**Work task**
Your answer should be every line with the word "label", copied from the data below.
------ Dataset
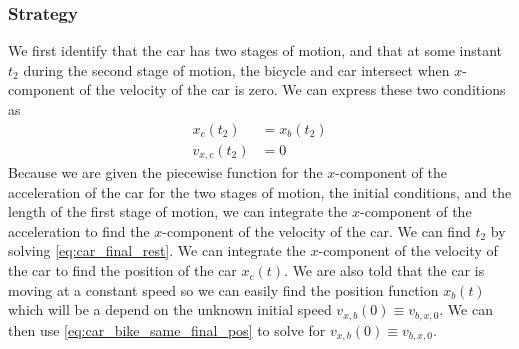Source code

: \documentclass[solutions]{esg8012exam}
\begin{document}
  \subsubsection{Strategy}
    We first identify that the car has two stages of motion, and that at some instant $t_2$ during the second stage of motion, the bicycle and car intersect when $x$-component of the velocity of the car is zero. We can express these two conditions as
    \begin{align}
      x_c(t_2) & = x_b(t_2) \label{eq:car_bike_same_final_pos}\\
      v_{x,c}(t_2) & = 0 \label{eq:car_final_rest}
    \end{align}
    Because we are given the piecewise function for the $x$-component of the acceleration of the car for the two stages of motion, the initial conditions, and the length of the first stage of motion, we can integrate the $x$-component of the acceleration to find the $x$-component of the velocity of the car.  We can find $t_2$ by solving \autoref{eq:car_final_rest}.  We can integrate the $x$-component of the velocity of the car to find the position of the car $x_c(t)$.  We are also told that the car is moving at a constant speed so we can easily find the position function $x_b(t)$ which will be a depend on the unknown initial speed $v_{x,b}(0) \equiv v_{b,x,0}$.  We can then use \autoref{eq:car_bike_same_final_pos} to solve for $v_{x,b}(0) \equiv v_{b,x,0}$.
\end{document}
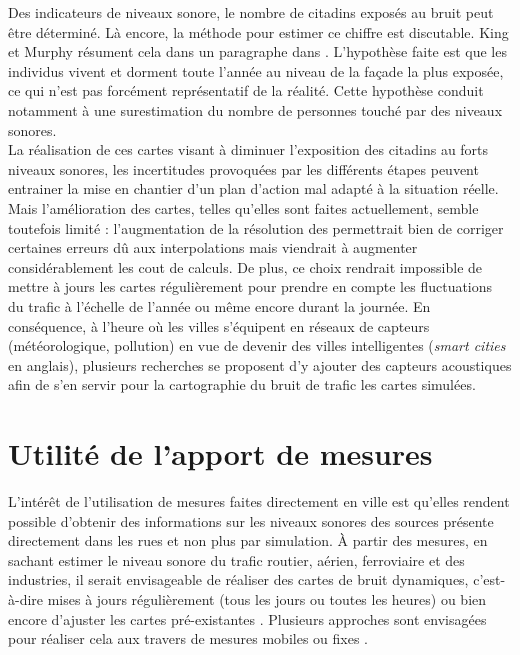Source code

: Des indicateurs de niveaux sonore, le nombre de citadins exposés au bruit peut être déterminé. Là encore, la méthode pour estimer ce chiffre est discutable. King et Murphy résument cela dans un paragraphe dans \cite{king_implementation_2011}. L'hypothèse faite est que les individus vivent et dorment toute l'année au niveau de la façade la plus exposée, ce qui n'est pas forcément représentatif de la réalité. Cette hypothèse conduit notamment à une surestimation du nombre de personnes touché par des niveaux sonores. \\

La réalisation de ces cartes visant à diminuer l'exposition des citadins au forts niveaux sonores, les incertitudes provoquées par les différents étapes peuvent entrainer la mise en chantier d'un plan d'action mal adapté à la situation réelle. Mais l'amélioration des cartes, telles qu'elles sont faites actuellement, semble toutefois limité : l'augmentation de la résolution des permettrait bien de corriger certaines erreurs dû aux interpolations mais viendrait à augmenter considérablement les cout de calculs. De plus, ce choix rendrait impossible de mettre à jours les cartes régulièrement pour prendre en compte les fluctuations du trafic à l'échelle de l'année ou même encore durant la journée. En conséquence, à l'heure où les villes s'équipent en réseaux de capteurs (météorologique, pollution) en vue de devenir des \og villes intelligentes \fg{} (\textit{smart cities} en anglais), plusieurs recherches se proposent d'y ajouter des capteurs acoustiques afin de s'en servir pour la cartographie du bruit de trafic les cartes simulées. \\


\section{Utilité de l'apport de mesures}

L'intérêt de l'utilisation de mesures faites directement en ville est qu'elles rendent possible d'obtenir des informations sur les niveaux sonores des sources présente directement dans les rues et non plus par simulation. \`A partir des mesures, en sachant estimer le niveau sonore du trafic routier, aérien, ferroviaire et des industries, il serait envisageable de réaliser des cartes de bruit dynamiques, c'est-à-dire mises à jours régulièrement (tous les jours ou toutes les heures) \cite{wei_monitoring_2014} ou bien encore d'ajuster les cartes pré-existantes \cite{makarewicz_empirical_2011}. Plusieurs approches sont envisagées pour réaliser cela aux travers de mesures mobiles \cite{can_exploring_2012} ou fixes \cite{zannin_characterization_2013}.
------------
**Exercise result**
      x_c(t_2) & = x_b(t_2) \label{eq:car_bike_same_final_pos}\\
      v_{x,c}(t_2) & = 0 \label{eq:car_final_rest}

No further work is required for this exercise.